Une fois, même, elle faillit causer la mort du poète. Cela se passa pendant l’hiver 1879-1881. A cette époque, Raoul Ponchon ne sortait que vêtu en académicien et coiffé d’un chapeau de jardinier, en paille. Un soir il tombait beaucoup de neige, les omnibus, les voitures ne roulaient plus. Raoul Ponchon avait longtemps prolongé ce qu’il nommait le Five o’clock absinthe, ayant plusieurs fois répété cette lente opération qu’il a lyriquement décrite avec précision :



L’absinthe veut d’abord de la belle eau frappée,
Les dieux m’en sont témoins…
L’eau tiède, il n’en faut pas : Jupiter la condamne.

Toi-même qu’en dis-tu ?
Autant vaudrait, ma foi, boire du pissat d’âne
Ou du bouillon pointu.

Et, n’allez pas, comme un qui serait du Hanovre,
Surtout me l’effrayer
Avec votre carafe, elle croirait, la povre !
Que l’on veut la noyer.

Déridez-la toujours d’une première goutte…
Là… là…, tout doucement.
Vous la verrez alors palpiter, vibrer toute,
Sourire ingénuement.



Vers neuf heures Raoul Ponchon, à qui ce tangage et ce roulis donnaient l’air, dans la tourmente, d’une caravelle doublant le cap de Bonne-Espérance, arriva devant l’Odéon. Il monta visiter dans leur loge quelques acteurs qu’il connaissait, et qui lui fixèrent un rendez-vous après le spectacle. Il demeura ensuite un peu de temps dans la salle. On jouait une pièce dont le succès était médiocre, et il y avait là une douzaine de spectateurs. Raoul Ponchon partit au deuxième acte. Après la représentation, les acteurs voulant aller à la brasserie où Ponchon devait les attendre, passèrent devant l’Odéon ; tout était recouvert d’un épais tapis de neige, et l’un d’eux, nommé, je crois, François, n’aperçut pas un renflement contre lequel il buta. On vit alors que ce renflement était un corps humain que la neige avait recouvert. Ce voyageur, égaré dans le Grand-Saint-Gothard d’Odéonie, où les flocons l’avaient enseveli, c’était Raoul Ponchon qu’on porta vivement dans un café. Il était à moitié mort, mais d’énergiques frictions à l’alcool le firent revenir. C’est à partir de cette époque qu’il commença à perdre ces cheveux si abondants, que Verlaine a chantés :


Vous aviez des cheveux terriblement ;
Moi je ramenais désespérément ;
Quinze ans sont passés, nous sommes chauves
Avec, à tous crins, des barbes de fauves.

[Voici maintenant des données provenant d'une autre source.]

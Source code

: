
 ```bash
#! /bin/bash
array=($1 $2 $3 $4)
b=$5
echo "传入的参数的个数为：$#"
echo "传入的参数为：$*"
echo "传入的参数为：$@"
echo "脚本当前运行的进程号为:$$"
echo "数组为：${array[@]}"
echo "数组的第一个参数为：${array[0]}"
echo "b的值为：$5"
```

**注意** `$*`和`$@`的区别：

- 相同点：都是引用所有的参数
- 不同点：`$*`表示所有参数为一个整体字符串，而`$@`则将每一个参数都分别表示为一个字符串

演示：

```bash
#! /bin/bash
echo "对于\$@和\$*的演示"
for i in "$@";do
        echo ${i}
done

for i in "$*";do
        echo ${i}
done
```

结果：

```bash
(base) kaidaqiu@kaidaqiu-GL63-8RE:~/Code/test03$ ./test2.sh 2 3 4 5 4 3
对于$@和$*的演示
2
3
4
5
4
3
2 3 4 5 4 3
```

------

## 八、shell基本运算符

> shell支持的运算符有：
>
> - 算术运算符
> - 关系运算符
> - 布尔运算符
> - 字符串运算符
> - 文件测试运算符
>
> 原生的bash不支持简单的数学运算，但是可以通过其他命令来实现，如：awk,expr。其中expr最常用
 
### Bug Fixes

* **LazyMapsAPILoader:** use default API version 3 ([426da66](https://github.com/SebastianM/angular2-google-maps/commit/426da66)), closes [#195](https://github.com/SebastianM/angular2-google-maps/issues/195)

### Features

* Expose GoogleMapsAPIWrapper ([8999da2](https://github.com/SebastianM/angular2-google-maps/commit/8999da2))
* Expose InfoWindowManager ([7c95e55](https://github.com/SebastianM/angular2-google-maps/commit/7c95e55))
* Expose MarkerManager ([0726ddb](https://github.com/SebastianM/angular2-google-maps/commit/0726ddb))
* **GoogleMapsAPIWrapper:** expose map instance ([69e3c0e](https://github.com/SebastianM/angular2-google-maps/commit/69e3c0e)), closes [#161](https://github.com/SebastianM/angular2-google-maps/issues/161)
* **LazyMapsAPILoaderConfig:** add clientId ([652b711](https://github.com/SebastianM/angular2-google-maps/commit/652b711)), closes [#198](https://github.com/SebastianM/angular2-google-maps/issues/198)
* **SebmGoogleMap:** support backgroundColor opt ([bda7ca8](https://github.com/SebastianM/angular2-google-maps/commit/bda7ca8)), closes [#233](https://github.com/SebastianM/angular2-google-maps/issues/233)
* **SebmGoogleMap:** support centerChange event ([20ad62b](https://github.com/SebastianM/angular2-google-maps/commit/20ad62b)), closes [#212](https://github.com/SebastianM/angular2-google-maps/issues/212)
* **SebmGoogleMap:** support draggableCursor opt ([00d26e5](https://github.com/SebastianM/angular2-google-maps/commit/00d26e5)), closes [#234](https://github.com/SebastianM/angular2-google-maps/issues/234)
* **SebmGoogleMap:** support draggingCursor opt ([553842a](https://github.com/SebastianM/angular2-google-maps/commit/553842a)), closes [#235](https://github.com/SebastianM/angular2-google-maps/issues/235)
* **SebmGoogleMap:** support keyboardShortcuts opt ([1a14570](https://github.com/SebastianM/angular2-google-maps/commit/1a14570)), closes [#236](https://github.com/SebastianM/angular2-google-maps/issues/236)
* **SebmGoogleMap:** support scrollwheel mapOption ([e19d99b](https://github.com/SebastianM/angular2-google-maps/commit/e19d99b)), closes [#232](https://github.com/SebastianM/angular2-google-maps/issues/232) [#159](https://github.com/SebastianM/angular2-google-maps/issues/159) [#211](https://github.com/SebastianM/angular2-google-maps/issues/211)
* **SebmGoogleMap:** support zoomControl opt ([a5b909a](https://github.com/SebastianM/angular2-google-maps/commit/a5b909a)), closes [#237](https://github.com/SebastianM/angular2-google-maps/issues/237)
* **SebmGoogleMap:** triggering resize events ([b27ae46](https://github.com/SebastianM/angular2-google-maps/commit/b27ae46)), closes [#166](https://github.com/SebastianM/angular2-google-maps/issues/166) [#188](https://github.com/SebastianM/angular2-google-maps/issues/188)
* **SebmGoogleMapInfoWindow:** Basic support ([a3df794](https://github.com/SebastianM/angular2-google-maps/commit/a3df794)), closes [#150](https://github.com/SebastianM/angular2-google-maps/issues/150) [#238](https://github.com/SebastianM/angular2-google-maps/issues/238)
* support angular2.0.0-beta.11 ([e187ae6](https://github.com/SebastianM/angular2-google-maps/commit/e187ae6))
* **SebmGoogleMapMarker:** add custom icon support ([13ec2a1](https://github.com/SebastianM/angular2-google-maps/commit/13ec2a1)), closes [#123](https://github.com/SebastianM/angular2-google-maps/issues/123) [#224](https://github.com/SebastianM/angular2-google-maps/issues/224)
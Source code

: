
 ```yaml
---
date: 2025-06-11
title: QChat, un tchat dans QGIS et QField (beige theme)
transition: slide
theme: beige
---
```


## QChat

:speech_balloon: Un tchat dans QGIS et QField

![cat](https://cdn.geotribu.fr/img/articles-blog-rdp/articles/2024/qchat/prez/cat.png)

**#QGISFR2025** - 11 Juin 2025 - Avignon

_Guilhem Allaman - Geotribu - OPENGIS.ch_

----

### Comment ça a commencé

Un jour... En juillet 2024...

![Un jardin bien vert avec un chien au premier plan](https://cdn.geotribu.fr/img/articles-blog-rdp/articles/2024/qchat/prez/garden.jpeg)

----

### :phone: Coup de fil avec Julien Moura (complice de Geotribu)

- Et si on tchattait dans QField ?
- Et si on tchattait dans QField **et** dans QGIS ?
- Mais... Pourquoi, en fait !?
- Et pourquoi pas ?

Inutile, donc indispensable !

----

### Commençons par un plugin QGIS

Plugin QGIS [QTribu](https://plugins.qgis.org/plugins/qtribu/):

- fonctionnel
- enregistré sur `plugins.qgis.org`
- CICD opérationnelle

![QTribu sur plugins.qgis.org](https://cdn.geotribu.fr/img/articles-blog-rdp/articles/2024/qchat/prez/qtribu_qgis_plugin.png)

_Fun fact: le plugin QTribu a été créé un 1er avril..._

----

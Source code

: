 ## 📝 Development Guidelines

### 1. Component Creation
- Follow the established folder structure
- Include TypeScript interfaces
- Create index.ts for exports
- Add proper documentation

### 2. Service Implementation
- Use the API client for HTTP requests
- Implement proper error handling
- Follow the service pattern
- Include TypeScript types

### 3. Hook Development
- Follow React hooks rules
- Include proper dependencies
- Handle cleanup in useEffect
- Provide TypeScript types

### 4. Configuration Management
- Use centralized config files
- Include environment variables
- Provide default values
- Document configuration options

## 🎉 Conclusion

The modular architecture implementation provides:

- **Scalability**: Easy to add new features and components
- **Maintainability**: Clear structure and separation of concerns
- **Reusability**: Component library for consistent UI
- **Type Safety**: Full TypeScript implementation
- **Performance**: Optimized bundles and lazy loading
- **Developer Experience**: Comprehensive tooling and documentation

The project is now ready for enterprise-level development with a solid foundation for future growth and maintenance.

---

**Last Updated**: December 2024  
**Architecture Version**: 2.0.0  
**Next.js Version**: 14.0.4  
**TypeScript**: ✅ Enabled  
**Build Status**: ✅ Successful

Ils se fréquentaient peu, mais se connaissaient, s’appréciaient, et Ponchon a voué à la mémoire de Verlaine un culte si pieux que, lorsqu’il prononce ce doux nom, les larmes troublent son regard.
L’amitié de Ponchon est une fleur merveilleuse. Ceux qui la cultivent connaissent la certitude d’être aimés. Il s’éloigne des autres hommes non pas avec tristesse comme l’hypocondre Bouilly, mais avec colère comme Alceste. Nous voulions, mes amis et moi, il y a quelques années, dans une petite revue, demander pour Ponchon la croix de la Légion d’honneur. Nous nous trompions ; le ruban vert du Mérite agricole convient bien mieux à sa misanthropie.
Je ne me suis trouvé qu’une seule fois avec Raoul Ponchon auquel j’avais été présenté par un de mes amis, poète breton qui s’enorgueillit d’une ressemblance assez frappante avec M. Rostand. Ponchon m’avait accueilli avec beaucoup de bonne grâce. Il me parla de Verlaine et nous nous entendions fort bien. J’eus alors l’occasion de prononcer le nom d’un grand poète que j’aime et pour lequel, en ce moment, on est plus qu’injuste : Henri de Régnier. A ce nom, Raoul Ponchon manifesta un courroux sans mesure. Il voulait se jeter sur moi et criait : « Qu’est-ce que ce M. Régnier ? » On le retint, il tremblait de rage et brisa son verre. Ses amis m’emmenèrent rapidement, m’affirmant que, décidément, je ne lui étais pas sympathique. Il s’est souvenu de cet incident qui faisait moins d’honneur à son goût qu’à son intuition de l’avenir, lors d’une récente élection académique.
Henri de Régnier et M. Jean Richepin étaient candidats au même fauteuil. Ce dernier l’emporta.
En attendant les résultats du vote dans les couloirs de l’Institut, Raoul Ponchon faisait encore retentir aux échos du palais de l’Immortalité sa question dédaigneuse : « Qu’est-ce que ce M. Régnier ? »
Puis il s’en alla seul, le long des quais, méditant une de ces chroniques rimées pour lesquelles Verlaine voulut l’appeler très justement un maître charmant. Il s’arrêtait aux boîtes des bouquinistes, feuilletant les livres en cherchant des rimes. Il prit ensuite par le boulevard Saint-Michel et s’assit au Soufflet, où il confectionna son absinthe. Après l’avoir humée, il rentra chez lui à l’hôtel des Grands Hommes, près de la Sorbonne. Il tira d’une vieille malle un habit vert d’ une coupe démodée, trop grand pour lui, et dont les broderies étaient ternies. Il s’en revêtit, et se coiffa d’un vieux chapeau de jardinier. Il sortit ensuite d’une armoire des flacons poudreux. Et toute la nuit il but, en relisant les manuscrits de ses ouvrages inédits, et que si peu de personnes connaissent. Ils contiennent, dit-on, des chefs-d’œuvre dont on n’a pas idée, et qu’ il composa au temps où l’Académie était un monstre qu’on tuait tous les jours, et dont la dépouille fournissait un vêtement inusable.


Guillaume Apollinaire
"Le flâneur des deux rives"
(1909)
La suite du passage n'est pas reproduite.